Death by Cloud or How to Build Brittle Systems

Death by Cloud or How to Build Brittle Systems

The allure of serverless computing and cloud-based solutions was once irresistible to me. The promise of speedier system development and simpler maintenance seemed like a dream come true. I eagerly advocated for these technologies, writing numerous articles on the subject. Yet, as time passed, my enthusiasm waned as I came across a number of challenges which lead me to believe that cloud computing and serverless architectures are not the cure all they were touted to be.
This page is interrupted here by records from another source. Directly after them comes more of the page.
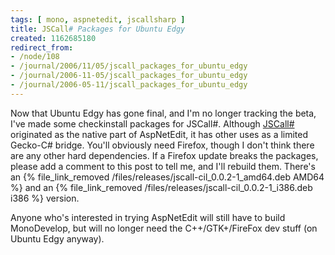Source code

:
 ```yaml
---
tags: [ mono, aspnetedit, jscallsharp ]
title: JSCall# Packages for Ubuntu Edgy
created: 1162685180
redirect_from:
- /node/108
- /journal/2006/11/05/jscall_packages_for_ubuntu_edgy
- /journal/2006-11-05/jscall_packages_for_ubuntu_edgy
- /journal/2006-05-11/jscall_packages_for_ubuntu_edgy
---
```

Now that Ubuntu Edgy has gone final, and I'm no longer tracking the beta, I've
made some checkinstall packages for JSCall#. Although
[JSCall#](http://svn.myrealbox.com/viewcvs/trunk/jscall-sharp) originated as the
native part of AspNetEdit, it has other uses as a limited Gecko-C#
bridge.<!--break--> You'll obviously need Firefox, though I don't think there
are any other hard dependencies. If a Firefox update breaks the packages, please
add a comment to this post to tell me, and I'll rebuild them. There's an
{% file_link_removed /files/releases/jscall-cil_0.0.2-1_amd64.deb AMD64 %} and an
{% file_link_removed /files/releases/jscall-cil_0.0.2-1_i386.deb i386 %} version.

Anyone who's interested in trying AspNetEdit will still have to build
MonoDevelop, but will no longer need the C++/GTK+/FireFox dev stuff (on Ubuntu
Edgy anyway).
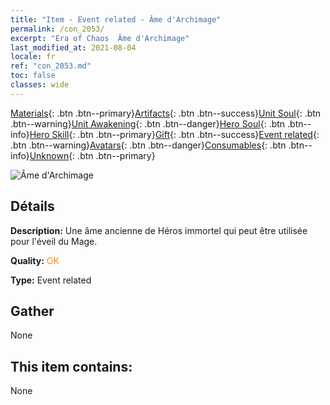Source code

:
 ```yaml
---
title: "Item - Event related - Âme d'Archimage"
permalink: /con_2053/
excerpt: "Era of Chaos  Âme d'Archimage"
last_modified_at: 2021-08-04
locale: fr
ref: "con_2053.md"
toc: false
classes: wide
---
```

 [Materials](/ItemsFR/){: .btn .btn--primary}[Artifacts](/ItemsFR/Artifacts/){: .btn .btn--success}[Unit Soul](/ItemsFR/UnitSoul/){: .btn .btn--warning}[Unit Awakening](/ItemsFR/UnitAwakening/){: .btn .btn--danger}[Hero Soul](/ItemsFR/HeroSoul/){: .btn .btn--info}[Hero Skill](/ItemsFR/HeroSkill/){: .btn .btn--primary}[Gift](/ItemsFR/Gift/){: .btn .btn--success}[Event related](/ItemsFR/Events/){: .btn .btn--warning}[Avatars](/ItemsFR/Avatars/){: .btn .btn--danger}[Consumables](/ItemsFR/Consumables/){: .btn .btn--info}[Unknown](/ItemsFR/Unknown/){: .btn .btn--primary}

 ![Âme d'Archimage](/images/t/juexing_604.png)

## Détails
 **Description:** Une âme ancienne de Héros immortel qui peut être utilisée pour l'éveil du Mage.

 **Quality:** <span style="color: #FF8C00">OK</span>

 **Type:** Event related

## Gather

  None

## This item contains:

  None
In this article, I will first summarise some learnings we have gained over the past years of using Serverless and then discuss the surprisingly fleeting nature of serverless solutions using an example. Lastly, I propose a number of considerations for building more sustainable systems.
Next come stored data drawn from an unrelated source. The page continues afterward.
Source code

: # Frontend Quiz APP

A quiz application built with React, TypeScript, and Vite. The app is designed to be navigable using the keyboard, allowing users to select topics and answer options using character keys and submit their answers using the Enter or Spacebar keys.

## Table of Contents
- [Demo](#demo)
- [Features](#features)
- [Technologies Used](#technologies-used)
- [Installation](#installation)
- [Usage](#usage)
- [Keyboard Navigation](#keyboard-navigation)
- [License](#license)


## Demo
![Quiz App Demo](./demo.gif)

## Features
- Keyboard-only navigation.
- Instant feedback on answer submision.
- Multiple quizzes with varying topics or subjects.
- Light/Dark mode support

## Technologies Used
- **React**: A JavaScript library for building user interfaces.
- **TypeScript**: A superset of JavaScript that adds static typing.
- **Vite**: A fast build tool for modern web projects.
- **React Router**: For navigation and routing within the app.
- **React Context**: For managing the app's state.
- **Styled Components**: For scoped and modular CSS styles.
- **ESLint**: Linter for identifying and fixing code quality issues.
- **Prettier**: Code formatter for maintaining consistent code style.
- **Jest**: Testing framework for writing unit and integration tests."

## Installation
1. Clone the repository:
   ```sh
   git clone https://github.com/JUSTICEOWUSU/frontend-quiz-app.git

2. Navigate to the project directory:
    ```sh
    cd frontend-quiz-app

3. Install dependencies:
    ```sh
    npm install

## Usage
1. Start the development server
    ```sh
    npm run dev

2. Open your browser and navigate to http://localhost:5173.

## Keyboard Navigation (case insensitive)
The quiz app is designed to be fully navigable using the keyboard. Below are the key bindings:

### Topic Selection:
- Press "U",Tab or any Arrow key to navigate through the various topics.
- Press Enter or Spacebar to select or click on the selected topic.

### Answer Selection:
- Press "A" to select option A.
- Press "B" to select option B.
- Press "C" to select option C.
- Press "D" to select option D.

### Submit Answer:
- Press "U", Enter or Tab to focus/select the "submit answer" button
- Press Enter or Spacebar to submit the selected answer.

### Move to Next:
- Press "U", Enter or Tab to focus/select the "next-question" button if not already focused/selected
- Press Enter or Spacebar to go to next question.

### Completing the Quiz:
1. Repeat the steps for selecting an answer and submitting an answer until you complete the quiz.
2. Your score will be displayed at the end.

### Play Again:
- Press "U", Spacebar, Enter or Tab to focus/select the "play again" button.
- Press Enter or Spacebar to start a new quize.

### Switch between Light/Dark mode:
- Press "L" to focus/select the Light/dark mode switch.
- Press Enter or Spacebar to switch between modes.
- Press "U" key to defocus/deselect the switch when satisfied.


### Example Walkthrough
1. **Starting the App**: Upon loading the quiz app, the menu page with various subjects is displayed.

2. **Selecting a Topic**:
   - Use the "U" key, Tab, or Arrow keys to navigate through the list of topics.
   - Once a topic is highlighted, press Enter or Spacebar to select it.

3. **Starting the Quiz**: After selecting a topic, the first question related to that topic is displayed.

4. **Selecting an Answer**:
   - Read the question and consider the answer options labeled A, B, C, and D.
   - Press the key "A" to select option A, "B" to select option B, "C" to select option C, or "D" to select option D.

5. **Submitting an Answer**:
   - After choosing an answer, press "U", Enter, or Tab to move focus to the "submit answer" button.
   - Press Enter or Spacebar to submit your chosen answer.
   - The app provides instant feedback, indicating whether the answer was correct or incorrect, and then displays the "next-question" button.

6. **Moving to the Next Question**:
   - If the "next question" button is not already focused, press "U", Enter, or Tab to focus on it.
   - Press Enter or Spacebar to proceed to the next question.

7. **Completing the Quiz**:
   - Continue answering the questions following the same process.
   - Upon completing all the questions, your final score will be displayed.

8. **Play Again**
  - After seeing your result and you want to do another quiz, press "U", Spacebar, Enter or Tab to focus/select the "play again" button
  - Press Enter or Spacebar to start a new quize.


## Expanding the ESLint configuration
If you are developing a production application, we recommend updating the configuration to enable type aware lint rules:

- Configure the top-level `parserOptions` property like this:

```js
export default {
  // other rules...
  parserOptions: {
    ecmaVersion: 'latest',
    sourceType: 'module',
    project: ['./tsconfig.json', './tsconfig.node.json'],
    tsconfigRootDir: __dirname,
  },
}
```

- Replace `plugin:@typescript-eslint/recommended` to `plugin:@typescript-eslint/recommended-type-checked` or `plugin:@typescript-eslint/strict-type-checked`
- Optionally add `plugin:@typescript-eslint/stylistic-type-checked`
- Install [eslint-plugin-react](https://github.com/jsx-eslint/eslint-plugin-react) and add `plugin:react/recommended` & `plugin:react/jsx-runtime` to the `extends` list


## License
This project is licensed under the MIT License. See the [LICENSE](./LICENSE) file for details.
Some Learnings from a Decade of Serverless

Serverless has been extensively discussed in the past years. Here some of the key learnings:

  • Infrastructure Complexity: Serverless computing emerged as a simplified approach to application development, but the infrastructure it requires can be unexpectedly complex. Tasks like setting up an API gateway with Lambdas can result in extensive configuration, increasing brittleness and the learning curve for developers.
  • Costs: Cost-wise, serverless is often marketed as economical but can lead to higher expenses due to unpredictable pricing models. These costs can outweigh savings from reduced physical hardware needs.
  • Backwards Compatibility: Service evolution poses another challenge; cloud providers frequently deprecate services or versions, forcing developers to rewrite applications for compatibility. This disrupts operations and shifts focus from innovation to maintenance.
  • SDK Dependency Hell: Integration with cloud services has also become more complicated. The vast number of features leads to bloated SDKs and 'dependency hell', where managing libraries and their security updates consumes significant time and resources.
  • Enhanced Security: Despite these hurdles, serverless computing does offer enhanced security through better isolation between components. This architecture limits the impact of breaches, allowing for more secure, compartmentalised service management.
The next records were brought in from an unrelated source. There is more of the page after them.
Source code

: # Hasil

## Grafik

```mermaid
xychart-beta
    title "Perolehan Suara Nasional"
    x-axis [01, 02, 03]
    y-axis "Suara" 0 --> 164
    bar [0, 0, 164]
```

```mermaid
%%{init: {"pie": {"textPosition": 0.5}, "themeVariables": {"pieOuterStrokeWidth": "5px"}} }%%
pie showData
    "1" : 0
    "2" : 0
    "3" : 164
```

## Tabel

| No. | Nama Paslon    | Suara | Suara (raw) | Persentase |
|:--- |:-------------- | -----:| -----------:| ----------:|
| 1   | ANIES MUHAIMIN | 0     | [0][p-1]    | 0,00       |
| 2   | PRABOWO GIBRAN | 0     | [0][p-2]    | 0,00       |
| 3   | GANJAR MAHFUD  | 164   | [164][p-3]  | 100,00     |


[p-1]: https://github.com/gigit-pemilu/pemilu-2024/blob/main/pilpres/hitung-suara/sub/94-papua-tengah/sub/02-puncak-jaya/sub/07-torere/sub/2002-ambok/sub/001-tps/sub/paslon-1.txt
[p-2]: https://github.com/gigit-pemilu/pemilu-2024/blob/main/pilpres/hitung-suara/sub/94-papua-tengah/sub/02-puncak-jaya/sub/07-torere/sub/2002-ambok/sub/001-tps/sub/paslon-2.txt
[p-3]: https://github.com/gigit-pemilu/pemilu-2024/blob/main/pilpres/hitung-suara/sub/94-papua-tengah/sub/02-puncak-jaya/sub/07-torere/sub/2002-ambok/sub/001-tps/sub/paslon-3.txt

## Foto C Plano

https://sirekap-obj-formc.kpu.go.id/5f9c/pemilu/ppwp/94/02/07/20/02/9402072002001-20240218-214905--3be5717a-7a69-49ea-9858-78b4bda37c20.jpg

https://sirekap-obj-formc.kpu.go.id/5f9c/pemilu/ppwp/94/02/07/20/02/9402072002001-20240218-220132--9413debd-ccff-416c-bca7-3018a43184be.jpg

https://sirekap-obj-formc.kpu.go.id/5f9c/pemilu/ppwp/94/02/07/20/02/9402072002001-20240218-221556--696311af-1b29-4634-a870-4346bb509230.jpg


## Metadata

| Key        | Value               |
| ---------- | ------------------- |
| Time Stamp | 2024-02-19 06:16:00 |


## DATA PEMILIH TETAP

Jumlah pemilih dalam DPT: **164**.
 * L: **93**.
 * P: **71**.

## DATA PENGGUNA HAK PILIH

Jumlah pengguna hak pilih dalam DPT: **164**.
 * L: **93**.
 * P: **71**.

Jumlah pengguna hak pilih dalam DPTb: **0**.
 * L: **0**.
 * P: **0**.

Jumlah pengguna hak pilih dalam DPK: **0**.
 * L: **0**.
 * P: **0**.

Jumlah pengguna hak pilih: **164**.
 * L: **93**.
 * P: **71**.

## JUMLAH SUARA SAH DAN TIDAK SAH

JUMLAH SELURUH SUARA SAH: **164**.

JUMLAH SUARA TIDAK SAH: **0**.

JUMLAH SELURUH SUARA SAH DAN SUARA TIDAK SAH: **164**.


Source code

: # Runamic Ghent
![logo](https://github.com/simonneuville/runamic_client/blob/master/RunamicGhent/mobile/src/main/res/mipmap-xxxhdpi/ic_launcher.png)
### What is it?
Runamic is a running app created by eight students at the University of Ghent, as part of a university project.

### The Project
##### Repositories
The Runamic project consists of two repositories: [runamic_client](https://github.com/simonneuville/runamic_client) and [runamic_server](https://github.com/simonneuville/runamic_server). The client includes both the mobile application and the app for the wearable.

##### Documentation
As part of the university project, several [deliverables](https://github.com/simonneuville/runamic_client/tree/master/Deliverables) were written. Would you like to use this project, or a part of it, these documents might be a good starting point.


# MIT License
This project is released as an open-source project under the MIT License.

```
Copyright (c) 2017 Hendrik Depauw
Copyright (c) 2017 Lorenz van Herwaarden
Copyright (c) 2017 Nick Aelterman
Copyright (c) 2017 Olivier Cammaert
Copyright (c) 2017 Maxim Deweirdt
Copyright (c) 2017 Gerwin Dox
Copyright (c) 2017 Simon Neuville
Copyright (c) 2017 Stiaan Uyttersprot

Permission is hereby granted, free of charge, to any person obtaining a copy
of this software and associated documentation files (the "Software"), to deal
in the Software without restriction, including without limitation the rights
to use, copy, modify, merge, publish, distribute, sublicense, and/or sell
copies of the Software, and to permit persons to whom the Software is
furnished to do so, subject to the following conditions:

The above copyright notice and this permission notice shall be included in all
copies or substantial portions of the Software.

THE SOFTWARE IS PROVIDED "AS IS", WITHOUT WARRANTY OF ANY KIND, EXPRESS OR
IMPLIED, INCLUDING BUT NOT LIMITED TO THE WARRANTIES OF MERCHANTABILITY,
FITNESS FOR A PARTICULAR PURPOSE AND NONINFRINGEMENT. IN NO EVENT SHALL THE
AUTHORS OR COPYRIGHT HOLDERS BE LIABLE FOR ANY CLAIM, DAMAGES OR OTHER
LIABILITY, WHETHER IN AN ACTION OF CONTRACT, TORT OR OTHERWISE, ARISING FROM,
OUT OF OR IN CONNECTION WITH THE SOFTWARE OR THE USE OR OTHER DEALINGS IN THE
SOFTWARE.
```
In summary, while serverless technology provides certain advantages such as improved security, it also introduces complexities in infrastructure setup, cost management, service compatibility, integration processes, and dependency maintenance that organizations must navigate carefully.

The Fleeting Nature of Cloud-Based Systems: An Example

Among the various concerns discussed, one stands out as particularly troubling to me: the transient nature of cloud-based systems. These systems are not built to endure; they are fleeting. This impermanence is concerning because it contradicts one of the purported benefits of serverless computing—that it requires less maintenance due to the service provider managing many infrastructure layers. While this is still somewhat true, other factors have emerged that complicate ongoing operations.

Consider a broad comparison between a modern cloud-based solution and embedded software running on a manufacturing machine. Some machines operate on software that is decades old and is still functional. In contrast, a serverless system seems to demand significant overhauls every few years just to remain operational.

Let me illustrate this with an example from my personal experience, for my project Goldstack. Last year, around December, I received a notification from AWS informing me that I could no longer update my Lambda functions because they were implemented using Node 16—a runtime AWS was phasing out (also due to Node 16 end of life). Initially, updating my application's code and build logic to Node 18 seemed straightforward—it involved modifying several Lambdas and ironing out some code incompatibilities over a few days.

## [Action Required] AWS Lambda end of support for Node.js 16

However, I soon discovered that the new Node 18 Lambda runtime no longer included the AWS SDK by default—a sensible decision perhaps, but one with significant implications for my project. The deployment size of my Lambdas quadrupled from around one megabyte to four megabytes because I had designed my solution assuming access to the provided AWS SDK in the runtime environment.

To address this issue, I had to upgrade to v3 of the AWS SDK—a move aimed at reducing Lambda sizes but one which also led to increased cold start times. This upgrade was far from trivial; it necessitated rewriting every piece of code interacting with AWS services in some way due to the different programming model introduced by the SDK v3. The effort spanned weeks—time carved out from weekends here and there—resulting in a solution with identical functionality as before but now compatible with AWS's new requirements.

This experience underscores how serverless cloud-based systems can become burdensome rather than liberating for developers. The need for constant updates simply to keep systems operational raises questions about sustainability and long-term viability in an environment where change is relentless and often forced upon us by service providers' decisions.

The Quest for Sustainable Systems

It's always easier to highlight flaws than to craft solutions, particularly in our complex tech industry. I must admit that I don't have a silver bullet to offer as an alternative to cloud computing and serverless architectures. We've experienced the limitations of monolithic systems, and they too fell short of our expectations. It seems neither serverless nor on premise monolith is the definitive answer; hopefully the solution we seek is still out there, waiting to be discovered.

In our pursuit of more sustainable systems, it's crucial to challenge ourselves to keep this questions in mind: how do we build technology that endures? One interesting observation comes from looking at the lifespan of companies and technologies. Counterintuitively, it's often the older, seemingly outdated technologies that stick around the longest. For example, mainframe computers, first introduced in the 1950s, are still in use today, running critical processes for banks and airlines.

This phenomenon suggests that chasing after the latest trends may not be our best strategy if we aim for longevity. The newest tech on the block might be more prone to becoming obsolete quickly compared to its older counterparts that have stood the test of time.

As an industry fixated on innovation, we often rush towards using services in their alpha or beta stages—enticed by cloud providers' promises of cutting-edge capabilities. However, this eagerness can lead us down a path where our creations are transient by nature—destined for obsolescence before they've had a chance to mature.

The solution remains elusive but acknowledging these patterns is a step towards finding it. We need to balance innovation with sustainability and consider how new technologies will fit into long-term strategies. While we may not have all the answers now, I remain hopeful that as an industry, we will eventually find a way to build systems that are not only useful but also built to last.